Étant dicté par un vieux conditionnement, notre état réactionnel est en soi involontaire et le reconnaître pour ce qu’il est, tend à le désamorcer. Cet état témoigne de la peur qui reste en nous, de notre conditionnement, certes, mais puisque ledit état est justement ce qu’il nous est le plus accessible, le plus facile à reconnaître, ne nous en privons pas ! Et tant que nous ne nous permettons pas de reconnaître nos réactions, notre état réactionnel, nous ne pouvons pas nous libérer de ce qui en est la cause en nous. Il n’est et ne sera jamais trop tard ! Nous avons de « bonnes raisons » pour ne pas considérer notre état réactionnel (nous le verrons), mais il est vrai aussi que nous pouvons y être tellement identifiés que nous ne savons pas alors ce qu’est « être libre de la réaction ».

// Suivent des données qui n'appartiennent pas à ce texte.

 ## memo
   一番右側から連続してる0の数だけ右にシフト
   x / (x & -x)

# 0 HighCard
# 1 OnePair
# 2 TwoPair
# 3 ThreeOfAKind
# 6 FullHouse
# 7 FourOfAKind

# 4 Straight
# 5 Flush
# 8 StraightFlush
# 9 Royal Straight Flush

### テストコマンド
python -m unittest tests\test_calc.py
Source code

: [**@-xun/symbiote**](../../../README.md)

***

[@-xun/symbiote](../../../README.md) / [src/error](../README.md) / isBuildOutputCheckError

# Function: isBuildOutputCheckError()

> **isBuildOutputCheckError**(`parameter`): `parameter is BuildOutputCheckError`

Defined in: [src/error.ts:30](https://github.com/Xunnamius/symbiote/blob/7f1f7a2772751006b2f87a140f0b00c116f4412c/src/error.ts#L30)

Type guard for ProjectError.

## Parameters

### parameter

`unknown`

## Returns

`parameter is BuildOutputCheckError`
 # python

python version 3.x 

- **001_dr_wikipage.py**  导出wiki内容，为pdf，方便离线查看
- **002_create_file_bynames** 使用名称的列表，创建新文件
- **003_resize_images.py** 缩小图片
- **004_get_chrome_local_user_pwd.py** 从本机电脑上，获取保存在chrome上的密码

Notre réaction manifestée est une charge que nous n’avons pas appris à considérer, nous arrêtant à peine sur la charge reçue à travers la réaction d’autrui. Si vous êtes face à une personne dans la plainte (maltraitance) ou dans l’indignation (rejet), par exemple, vous pouvez sentir la charge énergétique qu’elle dégage. Et quand nous sommes à notre tour dans la réaction, quelle qu’elle soit, le monde autour de nous le sent de même, évidemment !
Si vous avez souvent auprès de vous quelqu’un qui est résigné (abandon) ou qui rumine tout le temps (trahison), il vous faudrait être coupé de votre sensibilité pour ne pas en éprouver un certain malaise ou au moins pour ne pas vous en rendre compte. Si vous avez auprès de vous et sur la durée quelqu’un qui acquiesce à tout ce que vous dites, qui se fait « bon élève » le cas échéant, qui se soumet donc (dévalorisé), vous pouvez également en éprouver un certain malaise. La docilité fait bien sûr l’affaire de certains « blessés », mais tout le monde n’attend pas des autres qu’ils se soumettent à lui.

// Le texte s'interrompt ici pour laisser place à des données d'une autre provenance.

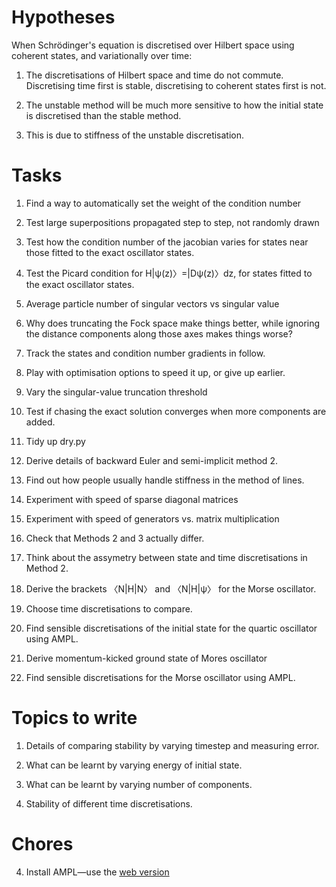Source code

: Hypotheses
=======

When Schrödinger's equation is discretised over Hilbert space using coherent states, and variationally over time:

1. The discretisations of Hilbert space and time do not commute.  Discretising time first is stable, discretising to coherent states first is not.

2. The unstable method will be much more sensitive to how the initial state is discretised than the stable method.

3. This is due to stiffness of the unstable discretisation.

Tasks
====
1. Find a way to automatically set the weight of the condition number

2. Test large superpositions propagated step to step, not randomly drawn

2. Test how the condition number of the jacobian varies for states near those fitted to the exact oscillator states.

2. Test the Picard condition for H|ψ(z)〉=|Dψ(z)〉dz, for states fitted to the exact oscillator states.

1. Average particle number of singular vectors vs singular value

2. Why does truncating the Fock space make things better, while ignoring the distance components along those axes makes things worse?

0. Track the states and condition number gradients in follow.

0. Play with optimisation options to speed it up, or give up earlier.

2. Vary the singular-value truncation threshold

2. Test if chasing the exact solution converges when more components are added.

3. Tidy up dry.py

0. Derive details of backward Euler and semi-implicit method 2.

1. Find out how people usually handle stiffness in the method of lines.

6. Experiment with speed of sparse diagonal matrices

6. Experiment with speed of generators vs. matrix multiplication

3. Check that Methods 2 and 3 actually differ.

4. Think about the assymetry between state and time discretisations in Method 2.

2. Derive the brackets 〈N|H|N〉 and 〈N|H|ψ〉 for the Morse oscillator.

3. Choose time discretisations to compare.

4. Find sensible discretisations of the initial state for the quartic oscillator using AMPL.

5. Derive momentum-kicked ground state of Mores oscillator

4. Find sensible discretisations for the Morse oscillator using AMPL.

Topics to write
=====

1. Details of comparing stability by varying timestep and measuring error.

2. What can be learnt by varying energy of initial state.

3. What can be learnt by varying number of components.

4. Stability of different time discretisations.

Chores
=====

4. Install AMPL—use the [web version](http://www.ampl.com/TRYAMPL/startup.html)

Un malaise, une douleur est quelque chose que l’on éprouve, que l’on « prend » (que l’on a pris), et une réaction est quelque chose que l’on émet, que l’on impose, que l’on « balance ». Percevez le flux d’énergie opposé. En termes de souffrance, il y a un temps où l’on prend et il y a un temps où l’on rend, où l’on envoie. On prend du mal et on le renvoie. Du fait de notre mode réactionnel (découlant de nos blessures), soit nous déchargeons sur le monde de la négativité d’un puits sans fond, soit nous accumulons et cristallisons en nous de la négativité. De surcroît, Qu’elles que soient nos cibles, ce ne sont jamais les bonnes et nous réalisons un jour que nous n’avons besoin d’aucune cible !
Si nous ne pouvons pas décider de ce qui vient à nous, pouvant cependant modifier la façon dont nous le vivons, nous pouvons assurément maîtriser ce que nous émettons, ce qui part de nous, ce que nous exprimons. Un grand nombre de nos vécus éprouvants sont les effets de notre conditionnement, de ce que nous avons émis antérieurement. La réaction de qui se voit vraiment réagir perd instantanément de sa véhémence. Et c’est aussi alors que ce qui vient à nous change radicalement.
Si vous n’êtes pas dans la réaction, vous ne pouvez pas décider de l’être. Il ne vous semblerait pouvoir l’être intentionnellement que parce que vous l’êtes déjà. Si vous êtes complètement détendu, testez, un moment : « Tiens, je vais me plaindre, me résigner, m’indigner ou bouder dans mon coin ! », et observez surtout que vous ne le pouvez pas, abstraction faite de vos talents de comédien.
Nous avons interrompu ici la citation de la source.